> [What needs to be done]: Repeat back the entries that follow, keeping every word as it is.

> [Materials provided]:

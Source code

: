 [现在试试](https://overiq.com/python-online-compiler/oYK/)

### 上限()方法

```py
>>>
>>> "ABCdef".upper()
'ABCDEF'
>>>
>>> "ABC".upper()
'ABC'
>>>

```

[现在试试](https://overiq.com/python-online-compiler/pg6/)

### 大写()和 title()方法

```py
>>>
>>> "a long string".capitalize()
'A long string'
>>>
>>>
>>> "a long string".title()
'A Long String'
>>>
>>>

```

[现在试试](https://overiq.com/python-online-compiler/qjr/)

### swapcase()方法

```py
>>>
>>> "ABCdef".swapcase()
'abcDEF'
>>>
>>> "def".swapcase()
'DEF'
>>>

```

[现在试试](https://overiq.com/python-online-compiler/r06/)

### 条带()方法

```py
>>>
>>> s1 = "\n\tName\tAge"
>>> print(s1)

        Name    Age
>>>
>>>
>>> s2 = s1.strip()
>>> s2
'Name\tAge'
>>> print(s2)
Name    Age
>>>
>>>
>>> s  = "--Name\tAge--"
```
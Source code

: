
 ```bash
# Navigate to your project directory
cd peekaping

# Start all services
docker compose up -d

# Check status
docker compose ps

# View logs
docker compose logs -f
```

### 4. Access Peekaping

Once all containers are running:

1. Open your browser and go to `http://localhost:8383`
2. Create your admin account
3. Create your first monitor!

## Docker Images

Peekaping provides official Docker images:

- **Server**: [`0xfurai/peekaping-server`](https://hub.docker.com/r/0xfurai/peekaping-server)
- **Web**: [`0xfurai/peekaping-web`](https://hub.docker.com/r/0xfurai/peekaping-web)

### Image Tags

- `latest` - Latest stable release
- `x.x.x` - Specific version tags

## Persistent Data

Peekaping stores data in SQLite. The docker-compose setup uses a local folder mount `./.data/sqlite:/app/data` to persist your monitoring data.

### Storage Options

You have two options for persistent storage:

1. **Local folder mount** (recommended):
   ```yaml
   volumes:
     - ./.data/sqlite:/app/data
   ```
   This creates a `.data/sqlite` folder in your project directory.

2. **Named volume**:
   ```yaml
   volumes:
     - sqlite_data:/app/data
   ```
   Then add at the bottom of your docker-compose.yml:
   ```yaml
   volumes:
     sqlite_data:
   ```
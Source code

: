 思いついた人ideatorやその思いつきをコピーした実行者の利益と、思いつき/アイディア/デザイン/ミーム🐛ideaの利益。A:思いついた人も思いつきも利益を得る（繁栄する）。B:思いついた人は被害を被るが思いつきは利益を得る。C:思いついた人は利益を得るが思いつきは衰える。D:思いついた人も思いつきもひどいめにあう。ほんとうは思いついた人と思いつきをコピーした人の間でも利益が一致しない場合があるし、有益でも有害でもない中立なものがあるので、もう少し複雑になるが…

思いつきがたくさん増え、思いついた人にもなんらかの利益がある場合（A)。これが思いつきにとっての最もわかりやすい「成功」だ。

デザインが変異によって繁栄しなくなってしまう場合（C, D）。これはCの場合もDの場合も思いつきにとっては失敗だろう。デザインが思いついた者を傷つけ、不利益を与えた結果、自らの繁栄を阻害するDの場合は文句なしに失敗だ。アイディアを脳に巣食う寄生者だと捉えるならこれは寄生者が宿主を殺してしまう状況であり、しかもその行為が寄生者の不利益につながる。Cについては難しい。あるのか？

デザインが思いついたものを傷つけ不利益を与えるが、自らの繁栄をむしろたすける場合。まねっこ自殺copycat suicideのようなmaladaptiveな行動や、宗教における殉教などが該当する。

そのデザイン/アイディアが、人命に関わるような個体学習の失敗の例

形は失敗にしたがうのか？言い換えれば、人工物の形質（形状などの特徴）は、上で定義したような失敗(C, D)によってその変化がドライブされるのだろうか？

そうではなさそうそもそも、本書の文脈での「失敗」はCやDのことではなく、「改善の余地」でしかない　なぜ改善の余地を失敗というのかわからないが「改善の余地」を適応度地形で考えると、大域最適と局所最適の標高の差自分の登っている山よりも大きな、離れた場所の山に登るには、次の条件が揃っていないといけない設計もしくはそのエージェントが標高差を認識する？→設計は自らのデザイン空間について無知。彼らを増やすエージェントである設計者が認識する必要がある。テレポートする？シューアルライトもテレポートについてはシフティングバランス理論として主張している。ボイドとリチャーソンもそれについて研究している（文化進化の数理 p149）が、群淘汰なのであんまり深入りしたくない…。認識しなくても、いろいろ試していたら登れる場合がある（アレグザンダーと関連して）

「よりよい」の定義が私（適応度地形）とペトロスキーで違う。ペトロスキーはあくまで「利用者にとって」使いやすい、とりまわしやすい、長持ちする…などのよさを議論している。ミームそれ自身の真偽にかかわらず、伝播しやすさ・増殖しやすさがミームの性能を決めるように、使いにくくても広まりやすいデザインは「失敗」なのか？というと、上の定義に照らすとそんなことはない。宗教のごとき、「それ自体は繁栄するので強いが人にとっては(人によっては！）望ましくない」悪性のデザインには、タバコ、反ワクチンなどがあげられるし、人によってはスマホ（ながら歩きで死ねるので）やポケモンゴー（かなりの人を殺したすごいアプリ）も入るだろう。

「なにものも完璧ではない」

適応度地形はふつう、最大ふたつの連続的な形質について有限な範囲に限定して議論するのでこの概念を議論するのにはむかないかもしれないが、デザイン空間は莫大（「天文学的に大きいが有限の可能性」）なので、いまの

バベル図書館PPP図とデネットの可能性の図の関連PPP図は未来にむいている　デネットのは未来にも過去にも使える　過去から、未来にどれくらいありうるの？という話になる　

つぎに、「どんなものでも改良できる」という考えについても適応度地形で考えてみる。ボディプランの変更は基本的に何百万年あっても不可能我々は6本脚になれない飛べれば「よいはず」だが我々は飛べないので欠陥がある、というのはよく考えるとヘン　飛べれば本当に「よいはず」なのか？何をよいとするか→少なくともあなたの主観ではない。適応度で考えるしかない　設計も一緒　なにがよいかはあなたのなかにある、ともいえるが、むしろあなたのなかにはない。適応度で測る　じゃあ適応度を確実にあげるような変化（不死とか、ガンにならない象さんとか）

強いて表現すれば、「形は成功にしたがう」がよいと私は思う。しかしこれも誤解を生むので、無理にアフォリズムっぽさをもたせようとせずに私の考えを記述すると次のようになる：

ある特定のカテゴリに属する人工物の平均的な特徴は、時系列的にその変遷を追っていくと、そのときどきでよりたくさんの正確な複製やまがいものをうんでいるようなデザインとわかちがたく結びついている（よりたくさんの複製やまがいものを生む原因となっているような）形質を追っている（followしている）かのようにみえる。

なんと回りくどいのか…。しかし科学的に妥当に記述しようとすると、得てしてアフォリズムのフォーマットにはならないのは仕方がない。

> [Solution]:
Source code

: [现在试试](https://overiq.com/python-online-compiler/oYK/)

### 上限()方法

```py
>>>
>>> "ABCdef".upper()
'ABCDEF'
>>>
>>> "ABC".upper()
'ABC'
>>>

```

[现在试试](https://overiq.com/python-online-compiler/pg6/)

### 大写()和 title()方法

```py
>>>
>>> "a long string".capitalize()
'A long string'
>>>
>>>
>>> "a long string".title()
'A Long String'
>>>
>>>

```

[现在试试](https://overiq.com/python-online-compiler/qjr/)

### swapcase()方法

```py
>>>
>>> "ABCdef".swapcase()
'abcDEF'
>>>
>>> "def".swapcase()
'DEF'
>>>

```

[现在试试](https://overiq.com/python-online-compiler/r06/)

### 条带()方法

```py
>>>
>>> s1 = "\n\tName\tAge"
>>> print(s1)

        Name    Age
>>>
>>>
>>> s2 = s1.strip()
>>> s2
'Name\tAge'
>>> print(s2)
Name    Age
>>>
>>>
>>> s  = "--Name\tAge--"
```
Source code

:
 ```bash
# Navigate to your project directory
cd peekaping

# Start all services
docker compose up -d

# Check status
docker compose ps

# View logs
docker compose logs -f
```

### 4. Access Peekaping

Once all containers are running:

1. Open your browser and go to `http://localhost:8383`
2. Create your admin account
3. Create your first monitor!

## Docker Images

Peekaping provides official Docker images:

- **Server**: [`0xfurai/peekaping-server`](https://hub.docker.com/r/0xfurai/peekaping-server)
- **Web**: [`0xfurai/peekaping-web`](https://hub.docker.com/r/0xfurai/peekaping-web)

### Image Tags

- `latest` - Latest stable release
- `x.x.x` - Specific version tags

## Persistent Data

Peekaping stores data in SQLite. The docker-compose setup uses a local folder mount `./.data/sqlite:/app/data` to persist your monitoring data.

### Storage Options

You have two options for persistent storage:

1. **Local folder mount** (recommended):
   ```yaml
   volumes:
     - ./.data/sqlite:/app/data
   ```
   This creates a `.data/sqlite` folder in your project directory.

2. **Named volume**:
   ```yaml
   volumes:
     - sqlite_data:/app/data
   ```
   Then add at the bottom of your docker-compose.yml:
   ```yaml
   volumes:
     sqlite_data:
   ```
Source code

: 思いついた人ideatorやその思いつきをコピーした実行者の利益と、思いつき/アイディア/デザイン/ミーム🐛ideaの利益。A:思いついた人も思いつきも利益を得る（繁栄する）。B:思いついた人は被害を被るが思いつきは利益を得る。C:思いついた人は利益を得るが思いつきは衰える。D:思いついた人も思いつきもひどいめにあう。ほんとうは思いついた人と思いつきをコピーした人の間でも利益が一致しない場合があるし、有益でも有害でもない中立なものがあるので、もう少し複雑になるが…

思いつきがたくさん増え、思いついた人にもなんらかの利益がある場合（A)。これが思いつきにとっての最もわかりやすい「成功」だ。

デザインが変異によって繁栄しなくなってしまう場合（C, D）。これはCの場合もDの場合も思いつきにとっては失敗だろう。デザインが思いついた者を傷つけ、不利益を与えた結果、自らの繁栄を阻害するDの場合は文句なしに失敗だ。アイディアを脳に巣食う寄生者だと捉えるならこれは寄生者が宿主を殺してしまう状況であり、しかもその行為が寄生者の不利益につながる。Cについては難しい。あるのか？

デザインが思いついたものを傷つけ不利益を与えるが、自らの繁栄をむしろたすける場合。まねっこ自殺copycat suicideのようなmaladaptiveな行動や、宗教における殉教などが該当する。

そのデザイン/アイディアが、人命に関わるような個体学習の失敗の例

形は失敗にしたがうのか？言い換えれば、人工物の形質（形状などの特徴）は、上で定義したような失敗(C, D)によってその変化がドライブされるのだろうか？

そうではなさそうそもそも、本書の文脈での「失敗」はCやDのことではなく、「改善の余地」でしかない　なぜ改善の余地を失敗というのかわからないが「改善の余地」を適応度地形で考えると、大域最適と局所最適の標高の差自分の登っている山よりも大きな、離れた場所の山に登るには、次の条件が揃っていないといけない設計もしくはそのエージェントが標高差を認識する？→設計は自らのデザイン空間について無知。彼らを増やすエージェントである設計者が認識する必要がある。テレポートする？シューアルライトもテレポートについてはシフティングバランス理論として主張している。ボイドとリチャーソンもそれについて研究している（文化進化の数理 p149）が、群淘汰なのであんまり深入りしたくない…。認識しなくても、いろいろ試していたら登れる場合がある（アレグザンダーと関連して）

「よりよい」の定義が私（適応度地形）とペトロスキーで違う。ペトロスキーはあくまで「利用者にとって」使いやすい、とりまわしやすい、長持ちする…などのよさを議論している。ミームそれ自身の真偽にかかわらず、伝播しやすさ・増殖しやすさがミームの性能を決めるように、使いにくくても広まりやすいデザインは「失敗」なのか？というと、上の定義に照らすとそんなことはない。宗教のごとき、「それ自体は繁栄するので強いが人にとっては(人によっては！）望ましくない」悪性のデザインには、タバコ、反ワクチンなどがあげられるし、人によってはスマホ（ながら歩きで死ねるので）やポケモンゴー（かなりの人を殺したすごいアプリ）も入るだろう。

「なにものも完璧ではない」

適応度地形はふつう、最大ふたつの連続的な形質について有限な範囲に限定して議論するのでこの概念を議論するのにはむかないかもしれないが、デザイン空間は莫大（「天文学的に大きいが有限の可能性」）なので、いまの

バベル図書館PPP図とデネットの可能性の図の関連PPP図は未来にむいている　デネットのは未来にも過去にも使える　過去から、未来にどれくらいありうるの？という話になる　

つぎに、「どんなものでも改良できる」という考えについても適応度地形で考えてみる。ボディプランの変更は基本的に何百万年あっても不可能我々は6本脚になれない飛べれば「よいはず」だが我々は飛べないので欠陥がある、というのはよく考えるとヘン　飛べれば本当に「よいはず」なのか？何をよいとするか→少なくともあなたの主観ではない。適応度で考えるしかない　設計も一緒　なにがよいかはあなたのなかにある、ともいえるが、むしろあなたのなかにはない。適応度で測る　じゃあ適応度を確実にあげるような変化（不死とか、ガンにならない象さんとか）

強いて表現すれば、「形は成功にしたがう」がよいと私は思う。しかしこれも誤解を生むので、無理にアフォリズムっぽさをもたせようとせずに私の考えを記述すると次のようになる：

ある特定のカテゴリに属する人工物の平均的な特徴は、時系列的にその変遷を追っていくと、そのときどきでよりたくさんの正確な複製やまがいものをうんでいるようなデザインとわかちがたく結びついている（よりたくさんの複製やまがいものを生む原因となっているような）形質を追っている（followしている）かのようにみえる。

なんと回りくどいのか…。しかし科学的に妥当に記述しようとすると、得てしてアフォリズムのフォーマットにはならないのは仕方がない。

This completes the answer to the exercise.